**Work instruction**
All lines before the one containing "Special Marks |", plus that line itself, are to be printed exactly as they appear below.

**Record excerpts**

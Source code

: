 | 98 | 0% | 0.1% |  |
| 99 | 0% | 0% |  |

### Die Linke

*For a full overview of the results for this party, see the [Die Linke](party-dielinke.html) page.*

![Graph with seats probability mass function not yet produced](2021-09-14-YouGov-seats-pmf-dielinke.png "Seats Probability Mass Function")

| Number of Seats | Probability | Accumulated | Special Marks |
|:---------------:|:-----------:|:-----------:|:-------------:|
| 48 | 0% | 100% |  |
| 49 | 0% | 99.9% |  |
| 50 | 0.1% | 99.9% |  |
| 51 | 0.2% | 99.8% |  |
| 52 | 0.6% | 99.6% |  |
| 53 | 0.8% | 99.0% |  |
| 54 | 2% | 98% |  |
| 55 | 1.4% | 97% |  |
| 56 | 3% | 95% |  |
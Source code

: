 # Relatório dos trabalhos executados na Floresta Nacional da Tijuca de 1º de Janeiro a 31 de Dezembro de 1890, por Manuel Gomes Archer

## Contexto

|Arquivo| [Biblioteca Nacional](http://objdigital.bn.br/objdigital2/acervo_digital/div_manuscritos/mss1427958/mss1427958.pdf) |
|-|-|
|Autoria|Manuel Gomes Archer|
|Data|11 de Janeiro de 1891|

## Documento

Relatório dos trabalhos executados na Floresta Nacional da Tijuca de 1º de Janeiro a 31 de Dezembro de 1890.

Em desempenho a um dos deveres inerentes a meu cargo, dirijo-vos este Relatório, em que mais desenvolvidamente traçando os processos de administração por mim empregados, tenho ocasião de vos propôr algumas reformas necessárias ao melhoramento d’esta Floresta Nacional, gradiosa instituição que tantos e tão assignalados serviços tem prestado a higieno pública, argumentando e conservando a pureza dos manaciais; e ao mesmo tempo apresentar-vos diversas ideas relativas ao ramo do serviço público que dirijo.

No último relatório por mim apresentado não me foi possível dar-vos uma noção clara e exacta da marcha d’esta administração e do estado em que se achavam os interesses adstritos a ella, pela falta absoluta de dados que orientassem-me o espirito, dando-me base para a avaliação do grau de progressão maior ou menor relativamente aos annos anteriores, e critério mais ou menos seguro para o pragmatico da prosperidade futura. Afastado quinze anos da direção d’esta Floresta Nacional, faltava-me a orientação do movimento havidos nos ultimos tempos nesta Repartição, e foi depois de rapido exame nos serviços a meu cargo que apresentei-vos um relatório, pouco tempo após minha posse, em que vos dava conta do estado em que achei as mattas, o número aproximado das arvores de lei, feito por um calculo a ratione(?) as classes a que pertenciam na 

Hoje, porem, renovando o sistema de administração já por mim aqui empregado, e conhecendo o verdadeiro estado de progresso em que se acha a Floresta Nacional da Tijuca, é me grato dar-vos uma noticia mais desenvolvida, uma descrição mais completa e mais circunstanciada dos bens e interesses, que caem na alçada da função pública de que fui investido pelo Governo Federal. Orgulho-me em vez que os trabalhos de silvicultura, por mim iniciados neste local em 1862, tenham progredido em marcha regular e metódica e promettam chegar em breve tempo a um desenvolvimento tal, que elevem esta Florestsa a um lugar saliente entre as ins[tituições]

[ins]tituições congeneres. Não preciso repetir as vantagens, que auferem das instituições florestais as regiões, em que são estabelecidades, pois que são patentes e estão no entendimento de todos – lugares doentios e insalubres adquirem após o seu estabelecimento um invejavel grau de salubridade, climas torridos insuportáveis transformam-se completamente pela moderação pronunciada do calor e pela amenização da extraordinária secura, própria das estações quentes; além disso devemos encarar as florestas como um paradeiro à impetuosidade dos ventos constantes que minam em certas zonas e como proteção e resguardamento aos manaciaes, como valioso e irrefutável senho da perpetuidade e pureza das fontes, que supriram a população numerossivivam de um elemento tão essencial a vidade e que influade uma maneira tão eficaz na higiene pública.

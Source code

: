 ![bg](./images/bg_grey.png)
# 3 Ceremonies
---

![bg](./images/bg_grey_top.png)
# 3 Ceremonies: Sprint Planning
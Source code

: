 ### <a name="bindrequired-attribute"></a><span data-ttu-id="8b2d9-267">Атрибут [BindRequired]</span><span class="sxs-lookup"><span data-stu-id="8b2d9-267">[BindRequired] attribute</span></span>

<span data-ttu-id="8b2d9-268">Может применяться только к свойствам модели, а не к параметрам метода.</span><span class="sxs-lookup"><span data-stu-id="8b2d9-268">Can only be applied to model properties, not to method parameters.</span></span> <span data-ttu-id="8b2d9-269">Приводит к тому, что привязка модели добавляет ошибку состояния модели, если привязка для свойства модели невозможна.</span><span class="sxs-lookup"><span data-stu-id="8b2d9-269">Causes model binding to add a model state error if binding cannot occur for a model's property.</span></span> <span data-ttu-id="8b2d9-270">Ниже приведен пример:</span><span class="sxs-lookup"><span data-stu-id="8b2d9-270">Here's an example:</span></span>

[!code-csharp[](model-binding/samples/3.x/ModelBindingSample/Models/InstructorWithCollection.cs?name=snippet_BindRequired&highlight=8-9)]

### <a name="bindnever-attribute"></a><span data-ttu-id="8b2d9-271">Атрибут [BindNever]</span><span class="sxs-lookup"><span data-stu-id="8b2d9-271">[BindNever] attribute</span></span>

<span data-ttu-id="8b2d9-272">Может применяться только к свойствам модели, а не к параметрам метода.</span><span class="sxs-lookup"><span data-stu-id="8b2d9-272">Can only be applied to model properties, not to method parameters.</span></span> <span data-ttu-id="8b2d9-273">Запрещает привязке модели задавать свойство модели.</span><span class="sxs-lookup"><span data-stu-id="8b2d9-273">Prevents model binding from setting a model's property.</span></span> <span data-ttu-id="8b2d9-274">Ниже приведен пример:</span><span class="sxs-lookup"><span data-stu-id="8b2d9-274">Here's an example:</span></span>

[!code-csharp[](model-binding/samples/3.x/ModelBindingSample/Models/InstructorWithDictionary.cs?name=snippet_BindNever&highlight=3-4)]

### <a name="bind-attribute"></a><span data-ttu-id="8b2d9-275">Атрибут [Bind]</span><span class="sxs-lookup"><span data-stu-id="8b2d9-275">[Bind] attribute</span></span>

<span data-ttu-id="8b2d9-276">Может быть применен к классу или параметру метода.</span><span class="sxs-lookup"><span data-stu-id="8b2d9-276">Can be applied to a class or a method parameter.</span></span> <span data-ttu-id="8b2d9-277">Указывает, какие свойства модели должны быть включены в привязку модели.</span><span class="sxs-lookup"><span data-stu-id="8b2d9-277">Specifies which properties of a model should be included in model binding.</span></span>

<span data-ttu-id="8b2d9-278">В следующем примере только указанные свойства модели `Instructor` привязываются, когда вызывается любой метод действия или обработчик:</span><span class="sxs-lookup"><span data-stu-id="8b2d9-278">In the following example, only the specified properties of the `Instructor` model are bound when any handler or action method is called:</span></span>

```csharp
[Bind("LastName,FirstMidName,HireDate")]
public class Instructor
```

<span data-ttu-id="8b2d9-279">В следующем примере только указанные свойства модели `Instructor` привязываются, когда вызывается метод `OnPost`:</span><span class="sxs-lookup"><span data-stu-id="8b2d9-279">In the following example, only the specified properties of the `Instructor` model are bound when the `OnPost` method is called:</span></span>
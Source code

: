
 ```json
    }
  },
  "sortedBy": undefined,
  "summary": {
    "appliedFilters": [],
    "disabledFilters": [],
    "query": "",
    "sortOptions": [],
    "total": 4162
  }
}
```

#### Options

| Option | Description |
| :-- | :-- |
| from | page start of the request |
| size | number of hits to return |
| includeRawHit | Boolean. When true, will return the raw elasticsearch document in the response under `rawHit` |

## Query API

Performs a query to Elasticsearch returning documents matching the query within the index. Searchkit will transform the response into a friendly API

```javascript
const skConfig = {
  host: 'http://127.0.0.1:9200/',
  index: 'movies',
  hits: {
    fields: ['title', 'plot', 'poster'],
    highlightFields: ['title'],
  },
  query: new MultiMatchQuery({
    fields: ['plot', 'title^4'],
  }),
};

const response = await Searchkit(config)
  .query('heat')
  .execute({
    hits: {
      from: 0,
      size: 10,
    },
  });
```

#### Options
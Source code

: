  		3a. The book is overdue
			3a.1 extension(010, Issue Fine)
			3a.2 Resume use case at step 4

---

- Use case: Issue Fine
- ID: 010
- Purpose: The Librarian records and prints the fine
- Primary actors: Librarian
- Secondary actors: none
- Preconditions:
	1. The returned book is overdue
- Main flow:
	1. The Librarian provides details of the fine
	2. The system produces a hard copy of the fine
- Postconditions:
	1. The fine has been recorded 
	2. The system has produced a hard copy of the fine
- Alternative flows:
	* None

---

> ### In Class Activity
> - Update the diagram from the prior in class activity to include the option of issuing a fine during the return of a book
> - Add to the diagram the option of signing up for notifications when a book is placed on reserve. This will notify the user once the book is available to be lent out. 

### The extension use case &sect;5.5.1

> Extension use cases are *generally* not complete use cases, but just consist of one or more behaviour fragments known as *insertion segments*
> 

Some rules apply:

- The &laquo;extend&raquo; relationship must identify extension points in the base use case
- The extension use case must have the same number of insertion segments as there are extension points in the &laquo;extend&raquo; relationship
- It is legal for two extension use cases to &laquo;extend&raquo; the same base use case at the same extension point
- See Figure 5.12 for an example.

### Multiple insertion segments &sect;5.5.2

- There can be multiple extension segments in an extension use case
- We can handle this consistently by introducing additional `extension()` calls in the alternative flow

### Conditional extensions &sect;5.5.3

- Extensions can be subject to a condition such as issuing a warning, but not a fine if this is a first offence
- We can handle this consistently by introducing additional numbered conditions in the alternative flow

**Solution to this problem**
Source code

: | 98 | 0% | 0.1% |  |
| 99 | 0% | 0% |  |

### Die Linke

*For a full overview of the results for this party, see the [Die Linke](party-dielinke.html) page.*

![Graph with seats probability mass function not yet produced](2021-09-14-YouGov-seats-pmf-dielinke.png "Seats Probability Mass Function")

| Number of Seats | Probability | Accumulated | Special Marks |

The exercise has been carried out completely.